◆ TRY IT ◆
Reproduce exactly, and only, the lines below from the one containing "the water.’ (PHL-ShepherdBoy:060)" through the one containing "míiš heens-íl-u de.\\".

◆ Plain-text document sources ◆
○ ○ ○ ○ ○

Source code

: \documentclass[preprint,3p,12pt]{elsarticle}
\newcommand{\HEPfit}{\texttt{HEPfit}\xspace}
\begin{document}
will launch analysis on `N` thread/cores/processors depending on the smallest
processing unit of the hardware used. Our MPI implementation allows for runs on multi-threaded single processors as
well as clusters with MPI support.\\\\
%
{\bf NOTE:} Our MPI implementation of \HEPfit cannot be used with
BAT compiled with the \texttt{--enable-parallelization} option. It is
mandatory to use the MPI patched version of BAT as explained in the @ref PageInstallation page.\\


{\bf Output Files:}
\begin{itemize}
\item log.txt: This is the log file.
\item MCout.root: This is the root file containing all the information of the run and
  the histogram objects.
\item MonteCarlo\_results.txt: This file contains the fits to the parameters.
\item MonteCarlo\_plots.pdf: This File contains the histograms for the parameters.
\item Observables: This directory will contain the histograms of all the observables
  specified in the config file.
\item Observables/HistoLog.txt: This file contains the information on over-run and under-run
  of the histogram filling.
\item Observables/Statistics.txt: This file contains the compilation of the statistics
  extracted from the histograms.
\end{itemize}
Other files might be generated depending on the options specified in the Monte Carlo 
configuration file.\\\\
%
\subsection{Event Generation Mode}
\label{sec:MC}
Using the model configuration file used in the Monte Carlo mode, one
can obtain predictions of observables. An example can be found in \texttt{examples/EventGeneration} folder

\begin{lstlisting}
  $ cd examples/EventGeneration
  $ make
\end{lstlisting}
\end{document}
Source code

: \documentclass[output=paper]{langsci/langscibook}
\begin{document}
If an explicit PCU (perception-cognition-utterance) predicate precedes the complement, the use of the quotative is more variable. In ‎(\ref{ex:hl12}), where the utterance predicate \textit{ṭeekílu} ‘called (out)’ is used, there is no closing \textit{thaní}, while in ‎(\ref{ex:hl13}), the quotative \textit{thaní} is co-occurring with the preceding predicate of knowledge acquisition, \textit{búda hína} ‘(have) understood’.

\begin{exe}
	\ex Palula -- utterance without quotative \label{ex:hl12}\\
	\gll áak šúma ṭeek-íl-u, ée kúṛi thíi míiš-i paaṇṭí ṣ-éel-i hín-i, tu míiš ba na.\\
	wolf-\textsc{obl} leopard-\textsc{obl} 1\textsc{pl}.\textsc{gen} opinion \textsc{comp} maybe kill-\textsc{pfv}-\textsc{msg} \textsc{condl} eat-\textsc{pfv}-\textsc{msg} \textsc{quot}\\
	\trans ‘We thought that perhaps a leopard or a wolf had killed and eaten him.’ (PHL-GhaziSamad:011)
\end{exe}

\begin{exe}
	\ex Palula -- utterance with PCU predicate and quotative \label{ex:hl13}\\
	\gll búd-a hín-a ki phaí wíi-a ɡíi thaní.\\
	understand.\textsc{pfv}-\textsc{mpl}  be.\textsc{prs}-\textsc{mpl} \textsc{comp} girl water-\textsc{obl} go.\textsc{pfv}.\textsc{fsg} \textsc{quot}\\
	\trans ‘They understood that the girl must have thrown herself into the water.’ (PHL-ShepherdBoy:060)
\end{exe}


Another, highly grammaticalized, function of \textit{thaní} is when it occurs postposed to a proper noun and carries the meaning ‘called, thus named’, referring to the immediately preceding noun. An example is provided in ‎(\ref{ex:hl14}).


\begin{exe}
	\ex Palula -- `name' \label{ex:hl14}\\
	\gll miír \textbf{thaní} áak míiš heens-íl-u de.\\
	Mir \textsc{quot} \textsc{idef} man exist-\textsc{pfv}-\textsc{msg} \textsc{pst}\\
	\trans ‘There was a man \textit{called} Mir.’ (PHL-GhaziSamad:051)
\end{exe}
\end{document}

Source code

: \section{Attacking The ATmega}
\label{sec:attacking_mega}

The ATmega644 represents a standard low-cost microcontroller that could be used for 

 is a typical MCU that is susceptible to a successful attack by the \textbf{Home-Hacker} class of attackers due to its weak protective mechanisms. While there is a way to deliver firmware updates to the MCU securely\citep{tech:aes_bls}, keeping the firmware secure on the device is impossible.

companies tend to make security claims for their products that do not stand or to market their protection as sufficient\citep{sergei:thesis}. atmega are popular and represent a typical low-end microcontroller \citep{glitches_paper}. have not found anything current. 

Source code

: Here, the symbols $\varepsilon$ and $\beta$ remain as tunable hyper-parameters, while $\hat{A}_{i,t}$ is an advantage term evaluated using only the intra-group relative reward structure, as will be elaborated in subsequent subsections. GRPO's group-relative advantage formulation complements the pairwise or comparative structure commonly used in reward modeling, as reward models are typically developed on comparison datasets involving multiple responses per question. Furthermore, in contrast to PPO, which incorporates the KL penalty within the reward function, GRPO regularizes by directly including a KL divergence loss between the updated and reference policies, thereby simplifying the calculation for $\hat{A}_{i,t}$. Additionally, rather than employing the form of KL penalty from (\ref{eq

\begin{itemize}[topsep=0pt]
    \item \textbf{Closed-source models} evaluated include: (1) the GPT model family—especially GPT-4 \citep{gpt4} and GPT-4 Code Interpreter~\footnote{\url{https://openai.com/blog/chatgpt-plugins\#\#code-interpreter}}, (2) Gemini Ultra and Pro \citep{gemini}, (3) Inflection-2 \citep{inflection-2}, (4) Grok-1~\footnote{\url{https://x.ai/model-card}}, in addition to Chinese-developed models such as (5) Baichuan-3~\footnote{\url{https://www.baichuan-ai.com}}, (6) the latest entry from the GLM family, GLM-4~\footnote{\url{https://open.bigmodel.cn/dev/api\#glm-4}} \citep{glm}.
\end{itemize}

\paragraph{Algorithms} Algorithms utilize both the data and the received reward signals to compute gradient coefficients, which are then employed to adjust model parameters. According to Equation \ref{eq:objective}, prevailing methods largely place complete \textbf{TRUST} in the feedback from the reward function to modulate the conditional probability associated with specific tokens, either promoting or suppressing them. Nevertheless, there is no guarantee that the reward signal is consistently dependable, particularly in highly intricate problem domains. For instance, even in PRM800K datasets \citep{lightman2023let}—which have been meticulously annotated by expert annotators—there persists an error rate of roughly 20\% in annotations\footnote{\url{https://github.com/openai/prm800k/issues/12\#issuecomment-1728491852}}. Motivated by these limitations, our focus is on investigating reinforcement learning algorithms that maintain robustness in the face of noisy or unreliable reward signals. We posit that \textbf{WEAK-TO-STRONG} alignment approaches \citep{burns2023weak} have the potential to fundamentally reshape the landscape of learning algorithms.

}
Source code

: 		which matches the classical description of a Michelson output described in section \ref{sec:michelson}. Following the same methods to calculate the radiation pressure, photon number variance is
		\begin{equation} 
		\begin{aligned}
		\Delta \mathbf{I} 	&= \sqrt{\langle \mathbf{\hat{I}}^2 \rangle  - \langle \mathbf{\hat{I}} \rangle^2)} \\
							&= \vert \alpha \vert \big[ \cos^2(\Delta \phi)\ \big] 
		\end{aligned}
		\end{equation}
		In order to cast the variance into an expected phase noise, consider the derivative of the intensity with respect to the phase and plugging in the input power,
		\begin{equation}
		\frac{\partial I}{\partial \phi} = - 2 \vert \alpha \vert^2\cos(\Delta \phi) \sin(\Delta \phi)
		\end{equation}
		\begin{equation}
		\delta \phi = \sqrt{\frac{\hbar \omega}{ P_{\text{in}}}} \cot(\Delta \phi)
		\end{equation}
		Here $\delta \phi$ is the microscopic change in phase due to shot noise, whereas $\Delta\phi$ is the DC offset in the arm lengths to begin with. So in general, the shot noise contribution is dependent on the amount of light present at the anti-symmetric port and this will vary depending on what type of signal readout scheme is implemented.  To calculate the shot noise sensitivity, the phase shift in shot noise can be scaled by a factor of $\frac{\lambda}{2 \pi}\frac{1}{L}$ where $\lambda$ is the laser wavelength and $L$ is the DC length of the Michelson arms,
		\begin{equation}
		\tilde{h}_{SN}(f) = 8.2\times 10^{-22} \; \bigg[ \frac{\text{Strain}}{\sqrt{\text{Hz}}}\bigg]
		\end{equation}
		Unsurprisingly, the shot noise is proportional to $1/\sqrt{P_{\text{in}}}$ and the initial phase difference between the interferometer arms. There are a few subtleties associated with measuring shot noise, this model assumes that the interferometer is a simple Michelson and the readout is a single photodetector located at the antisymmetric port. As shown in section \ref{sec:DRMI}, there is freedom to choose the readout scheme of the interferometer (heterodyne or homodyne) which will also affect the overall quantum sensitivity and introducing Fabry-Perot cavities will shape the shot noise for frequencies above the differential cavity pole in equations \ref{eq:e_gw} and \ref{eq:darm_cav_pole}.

○ ○ ○ ○ ○

◆ EXPECTED ANSWER ◆
	\trans ‘They understood that the girl must have thrown herself into the water.’ (PHL-ShepherdBoy:060)
\end{exe}


Another, highly grammaticalized, function of \textit{thaní} is when it occurs postposed to a proper noun and carries the meaning ‘called, thus named’, referring to the immediately preceding noun. An example is provided in ‎(\ref{ex:hl14}).


\begin{exe}
	\ex Palula -- `name' \label{ex:hl14}\\
	\gll miír \textbf{thaní} áak míiš heens-íl-u de.\\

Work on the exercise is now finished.